The frequency of the PROGINS allele was significantly lower in the breast cancer cases (0.12) than in the controls (0.16) P = 0.01. Both the cases and controls were in Hardy-Weinberg equilibrium.Carriers of the A2 allele had a decreased risk of breast cancer (OR 0.76 [95%CI: 0.58-1.00]). The OR decreased with increasing numbers of A2 allele in the three genotypes, Pfor trend <0.01, suggesting a dose effect. ORs for the heterozygous and homozygous A2 genotypes were 0.82 (95%CI: 0.62-1.08) and 0.27 (95%CI: 0.10-0.74) respectively.There was no effect on disease risk when an interaction of the PROGINS genotype and age at menarche, parity or duration of breastfeeding was explored.

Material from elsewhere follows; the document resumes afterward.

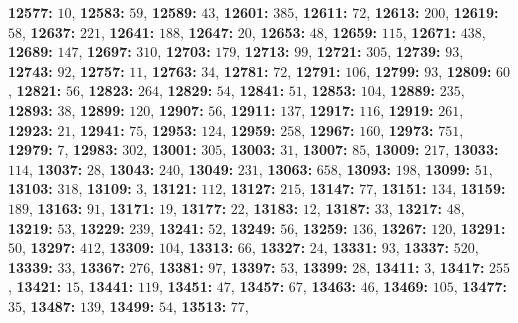 \textsf{\bfseries 12577:} $10$, \textsf{\bfseries 12583:} $59$, \textsf{\bfseries 12589:} $43$, \textsf{\bfseries 12601:} $385$, \textsf{\bfseries 12611:} $72$, \textsf{\bfseries 12613:} $200$, \textsf{\bfseries 12619:} $58$, \textsf{\bfseries 12637:} $221$, \textsf{\bfseries 12641:} $188$, \textsf{\bfseries 12647:} $20$, \textsf{\bfseries 12653:} $48$, \textsf{\bfseries 12659:} $115$, \textsf{\bfseries 12671:} $438$, \textsf{\bfseries 12689:} $147$, \textsf{\bfseries 12697:} $310$, \textsf{\bfseries 12703:} $179$, \textsf{\bfseries 12713:} $99$, \textsf{\bfseries 12721:} $305$, \textsf{\bfseries 12739:} $93$, \textsf{\bfseries 12743:} $92$, \textsf{\bfseries 12757:} $11$, \textsf{\bfseries 12763:} $34$, \textsf{\bfseries 12781:} $72$, \textsf{\bfseries 12791:} $106$, \textsf{\bfseries 12799:} $93$, \textsf{\bfseries 12809:} $60$, \textsf{\bfseries 12821:} $56$, \textsf{\bfseries 12823:} $264$, \textsf{\bfseries 12829:} $54$, \textsf{\bfseries 12841:} $51$, \textsf{\bfseries 12853:} $104$, \textsf{\bfseries 12889:} $235$, \textsf{\bfseries 12893:} $38$, \textsf{\bfseries 12899:} $120$, \textsf{\bfseries 12907:} $56$, \textsf{\bfseries 12911:} $137$, \textsf{\bfseries 12917:} $116$, \textsf{\bfseries 12919:} $261$, \textsf{\bfseries 12923:} $21$, \textsf{\bfseries 12941:} $75$, \textsf{\bfseries 12953:} $124$, \textsf{\bfseries 12959:} $258$, \textsf{\bfseries 12967:} $160$, \textsf{\bfseries 12973:} $751$, \textsf{\bfseries 12979:} $7$, \textsf{\bfseries 12983:} $302$, \textsf{\bfseries 13001:} $305$, \textsf{\bfseries 13003:} $31$, \textsf{\bfseries 13007:} $85$, \textsf{\bfseries 13009:} $217$, \textsf{\bfseries 13033:} $114$, \textsf{\bfseries 13037:} $28$, \textsf{\bfseries 13043:} $240$, \textsf{\bfseries 13049:} $231$, \textsf{\bfseries 13063:} $658$, \textsf{\bfseries 13093:} $198$, \textsf{\bfseries 13099:} $51$, \textsf{\bfseries 13103:} $318$, \textsf{\bfseries 13109:} $3$, \textsf{\bfseries 13121:} $112$, \textsf{\bfseries 13127:} $215$, \textsf{\bfseries 13147:} $77$, \textsf{\bfseries 13151:} $134$, \textsf{\bfseries 13159:} $189$, \textsf{\bfseries 13163:} $91$, \textsf{\bfseries 13171:} $19$, \textsf{\bfseries 13177:} $22$, \textsf{\bfseries 13183:} $12$, \textsf{\bfseries 13187:} $33$, \textsf{\bfseries 13217:} $48$, \textsf{\bfseries 13219:} $53$, \textsf{\bfseries 13229:} $239$, \textsf{\bfseries 13241:} $52$, \textsf{\bfseries 13249:} $56$, \textsf{\bfseries 13259:} $136$, \textsf{\bfseries 13267:} $120$, \textsf{\bfseries 13291:} $50$, \textsf{\bfseries 13297:} $412$, \textsf{\bfseries 13309:} $104$, \textsf{\bfseries 13313:} $66$, \textsf{\bfseries 13327:} $24$, \textsf{\bfseries 13331:} $93$, \textsf{\bfseries 13337:} $520$, \textsf{\bfseries 13339:} $33$, \textsf{\bfseries 13367:} $276$, \textsf{\bfseries 13381:} $97$, \textsf{\bfseries 13397:} $53$, \textsf{\bfseries 13399:} $28$, \textsf{\bfseries 13411:} $3$, \textsf{\bfseries 13417:} $255$, \textsf{\bfseries 13421:} $15$, \textsf{\bfseries 13441:} $119$, \textsf{\bfseries 13451:} $47$, \textsf{\bfseries 13457:} $67$, \textsf{\bfseries 13463:} $46$, \textsf{\bfseries 13469:} $105$, \textsf{\bfseries 13477:} $35$, \textsf{\bfseries 13487:} $139$, \textsf{\bfseries 13499:} $54$, \textsf{\bfseries 13513:} $77$,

In this well designed study examining a possible association of the PROGINS allele with breast cancer incidence, a reduced risk of the disease was observed in women who were carriers of the A2 allele. A significant trend of declining risk was observed with increasing numbers of A2 allele and there is a suggestion that this effect is confined to premenopausal women.Several other studies have been unable to show a significant association of PROGINS with breast or ovarian cancer. The authors suggest study design as a possible reason for this lack of association; however, in one study on an Irish population, there was a deficit of A2 homozygotes in the cases (P <0.05), which is compatible with the observations from this present study.The HPR-A PROGINS allele has been shown to have increased transcriptional activity and stability. The authors suggest that this may lead to a more efficient repression of the oestrogen receptor, hence decreasing breast cancer risk.More functional studies need to be done to determine how the polymorphic HPR gene may modify the risk of breast cancer at the molecular level.
The exon 4 amino acid change, which is in linkage disequilibrium with the PROGINS allele, is more likely to be the functional variant. Hence, this may be the more obvious polymorphism to genotype in future association studies on the progesterone receptor.